About this exercise:
Which of the lines in the data mention the string "begin"? List them all.

Top of Material to process

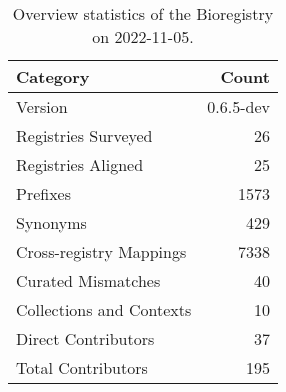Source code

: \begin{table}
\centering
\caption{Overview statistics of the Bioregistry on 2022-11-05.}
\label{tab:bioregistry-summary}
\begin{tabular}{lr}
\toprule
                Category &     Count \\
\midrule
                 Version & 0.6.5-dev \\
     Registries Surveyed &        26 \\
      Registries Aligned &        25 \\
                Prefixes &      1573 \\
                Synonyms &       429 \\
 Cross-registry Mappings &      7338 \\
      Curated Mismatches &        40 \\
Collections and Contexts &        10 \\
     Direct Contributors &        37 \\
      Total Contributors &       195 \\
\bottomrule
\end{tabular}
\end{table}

Bottom of Material to process
Top of Material to process

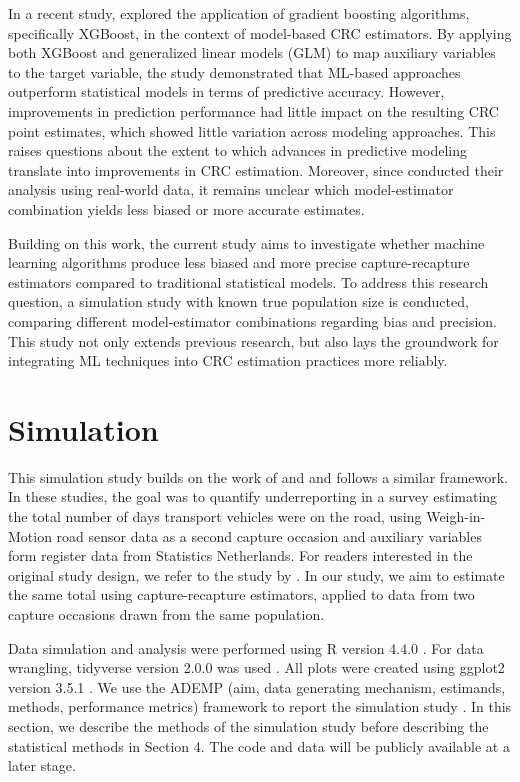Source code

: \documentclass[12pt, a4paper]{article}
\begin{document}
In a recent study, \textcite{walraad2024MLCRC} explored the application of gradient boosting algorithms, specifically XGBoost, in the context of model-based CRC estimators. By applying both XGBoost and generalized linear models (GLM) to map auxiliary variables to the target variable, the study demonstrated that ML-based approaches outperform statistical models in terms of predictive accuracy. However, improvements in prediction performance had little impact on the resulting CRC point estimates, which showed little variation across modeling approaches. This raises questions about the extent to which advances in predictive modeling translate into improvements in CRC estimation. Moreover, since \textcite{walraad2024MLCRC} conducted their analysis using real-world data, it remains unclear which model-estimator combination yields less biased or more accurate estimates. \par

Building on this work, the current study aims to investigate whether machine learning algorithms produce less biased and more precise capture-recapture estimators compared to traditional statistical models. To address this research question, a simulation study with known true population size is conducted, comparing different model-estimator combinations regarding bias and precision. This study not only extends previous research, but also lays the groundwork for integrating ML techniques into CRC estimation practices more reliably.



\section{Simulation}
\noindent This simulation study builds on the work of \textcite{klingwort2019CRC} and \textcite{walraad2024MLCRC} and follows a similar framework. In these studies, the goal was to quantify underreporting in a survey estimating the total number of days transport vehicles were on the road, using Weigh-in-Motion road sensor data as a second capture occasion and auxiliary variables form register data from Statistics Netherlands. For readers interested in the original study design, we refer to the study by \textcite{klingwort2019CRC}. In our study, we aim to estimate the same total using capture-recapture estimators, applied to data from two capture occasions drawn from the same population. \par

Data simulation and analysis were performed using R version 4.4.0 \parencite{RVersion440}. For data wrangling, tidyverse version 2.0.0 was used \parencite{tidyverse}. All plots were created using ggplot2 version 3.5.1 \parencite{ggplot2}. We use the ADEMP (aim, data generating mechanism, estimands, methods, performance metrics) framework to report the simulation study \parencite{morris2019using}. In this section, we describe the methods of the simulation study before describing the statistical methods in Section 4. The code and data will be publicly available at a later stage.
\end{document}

Bottom of Material to process
Top of Material to process

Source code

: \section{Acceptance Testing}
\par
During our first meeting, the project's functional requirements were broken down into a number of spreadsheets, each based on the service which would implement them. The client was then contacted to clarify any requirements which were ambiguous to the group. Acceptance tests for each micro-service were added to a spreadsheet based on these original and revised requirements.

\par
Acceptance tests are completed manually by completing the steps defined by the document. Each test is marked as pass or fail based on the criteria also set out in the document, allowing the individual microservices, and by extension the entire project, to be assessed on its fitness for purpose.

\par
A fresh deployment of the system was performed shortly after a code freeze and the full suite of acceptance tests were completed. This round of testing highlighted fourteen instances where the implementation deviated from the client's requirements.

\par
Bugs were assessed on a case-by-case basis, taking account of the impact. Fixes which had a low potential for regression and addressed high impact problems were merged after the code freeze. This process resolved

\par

Bottom of Material to process

Exercise solution:
: \begin{table}
\begin{tabular}{lr}
\begin{document}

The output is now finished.